# Spambase Problem: Strongly Typed GP¶

This problem is a classification example using STGP (Strongly Typed Genetic
Programming). The evolved programs work on floating-point values AND Booleans
values. The programs must return a Boolean value which must be true if e-mail
is spam, and false otherwise. It uses a base of emails (saved in
*spambase.csv*, see Reference), from which it randomly chooses 400
emails to evaluate each individual.

## Primitives set¶

Strongly-typed GP is a more generic GP where each primitive, in addition to have an arity and a corresponding function, has also a specific return type and specific parameter(s) type.
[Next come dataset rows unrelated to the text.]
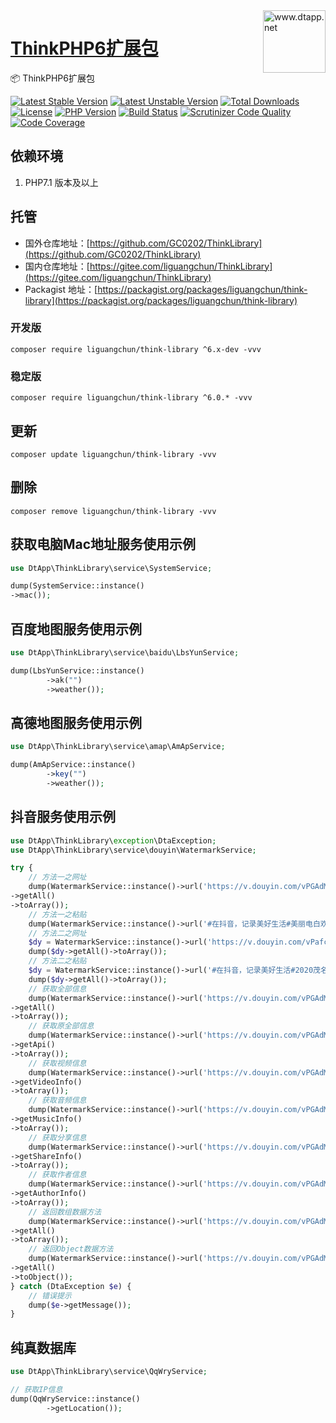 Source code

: <img align="right" width="100" src="https://kodo-cdn.dtapp.net/04/999e9f2f06d396968eacc10ce9bc8a.png" alt="www.dtapp.net"/>

<h1 align="left"><a href="https://www.dtapp.net/">ThinkPHP6扩展包</a></h1>

📦 ThinkPHP6扩展包

[![Latest Stable Version](https://poser.pugx.org/liguangchun/think-library/v/stable)](https://packagist.org/packages/liguangchun/think-library) 
[![Latest Unstable Version](https://poser.pugx.org/liguangchun/think-library/v/unstable)](https://packagist.org/packages/liguangchun/think-library) 
[![Total Downloads](https://poser.pugx.org/liguangchun/think-library/downloads)](https://packagist.org/packages/liguangchun/think-library) 
[![License](https://poser.pugx.org/liguangchun/think-library/license)](https://packagist.org/packages/liguangchun/think-library)
[![PHP Version](https://img.shields.io/badge/php-%3E%3D7.1-8892BF.svg)](http://www.php.net/)
[![Build Status](https://travis-ci.org/GC0202/ThinkLibrary.svg?branch=6.0)](https://travis-ci.org/GC0202/ThinkLibrary)
[![Scrutinizer Code Quality](https://scrutinizer-ci.com/g/GC0202/ThinkLibrary/badges/quality-score.png?b=6.0)](https://scrutinizer-ci.com/g/GC0202/ThinkLibrary/?branch=6.0)
[![Code Coverage](https://scrutinizer-ci.com/g/GC0202/ThinkLibrary/badges/coverage.png?b=6.0)](https://scrutinizer-ci.com/g/GC0202/ThinkLibrary/?branch=6.0)

## 依赖环境

1. PHP7.1 版本及以上

## 托管

- 国外仓库地址：[https://github.com/GC0202/ThinkLibrary](https://github.com/GC0202/ThinkLibrary)
- 国内仓库地址：[https://gitee.com/liguangchun/ThinkLibrary](https://gitee.com/liguangchun/ThinkLibrary)
- Packagist 地址：[https://packagist.org/packages/liguangchun/think-library](https://packagist.org/packages/liguangchun/think-library)

### 开发版
```text
composer require liguangchun/think-library ^6.x-dev -vvv
```

### 稳定版
```text
composer require liguangchun/think-library ^6.0.* -vvv
```

## 更新

```text
composer update liguangchun/think-library -vvv
```

## 删除

```text
composer remove liguangchun/think-library -vvv
```

## 获取电脑Mac地址服务使用示例

```php
use DtApp\ThinkLibrary\service\SystemService;

dump(SystemService::instance()
->mac());
```

## 百度地图服务使用示例

```php
use DtApp\ThinkLibrary\service\baidu\LbsYunService;

dump(LbsYunService::instance()
        ->ak("")
        ->weather());
```

## 高德地图服务使用示例

```php
use DtApp\ThinkLibrary\service\amap\AmApService;

dump(AmApService::instance()
        ->key("")
        ->weather());
```

## 抖音服务使用示例

```php
use DtApp\ThinkLibrary\exception\DtaException;
use DtApp\ThinkLibrary\service\douyin\WatermarkService;

try {
    // 方法一之网址
    dump(WatermarkService::instance()->url('https://v.douyin.com/vPGAdM/')
->getAll()
->toArray());
    // 方法一之粘贴
    dump(WatermarkService::instance()->url('#在抖音，记录美好生活#美丽电白欢迎您 https://v.douyin.com/vPGAdM/ 复制此链接，打开【抖音短视频】，直接观看视频！')->getAll()->toArray());
    // 方法二之网址
    $dy = WatermarkService::instance()->url('https://v.douyin.com/vPafcr/');
    dump($dy->getAll()->toArray());
    // 方法二之粘贴
    $dy = WatermarkService::instance()->url('#在抖音，记录美好生活#2020茂名加油，广州加油，武汉加油！中国加油，众志成城！#航拍 #茂名#武汉 #广州 #旅拍 @抖音小助手 https://v.douyin.com/vPafcr/ 复制此链接，打开【抖音短视频】，直接观看视频！');
    dump($dy->getAll()->toArray());
    // 获取全部信息
    dump(WatermarkService::instance()->url('https://v.douyin.com/vPGAdM/')
->getAll()
->toArray());
    // 获取原全部信息
    dump(WatermarkService::instance()->url('https://v.douyin.com/vPGAdM/')
->getApi()
->toArray());
    // 获取视频信息
    dump(WatermarkService::instance()->url('https://v.douyin.com/vPGAdM/')
->getVideoInfo()
->toArray());
    // 获取音频信息
    dump(WatermarkService::instance()->url('https://v.douyin.com/vPGAdM/')
->getMusicInfo()
->toArray());
    // 获取分享信息
    dump(WatermarkService::instance()->url('https://v.douyin.com/vPGAdM/')
->getShareInfo()
->toArray());
    // 获取作者信息
    dump(WatermarkService::instance()->url('https://v.douyin.com/vPGAdM/')
->getAuthorInfo()
->toArray());
    // 返回数组数据方法
    dump(WatermarkService::instance()->url('https://v.douyin.com/vPGAdM/')
->getAll()
->toArray());
    // 返回Object数据方法
    dump(WatermarkService::instance()->url('https://v.douyin.com/vPGAdM/')
->getAll()
->toObject());
} catch (DtaException $e) {
    // 错误提示
    dump($e->getMessage());
}
```

## 纯真数据库

```php
use DtApp\ThinkLibrary\service\QqWryService;

// 获取IP信息
dump(QqWryService::instance()
        ->getLocation());
```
In this way, each primitive is someway describe as a pure C function, where each parameter has to be one of the good type, and where the return value type is specified before run time.

Note

Actually, when the user does not specify return or parameters type, a default type is selected by DEAP. On standard GP, because all the primitives use this default type, this behaves as there was no type requirement.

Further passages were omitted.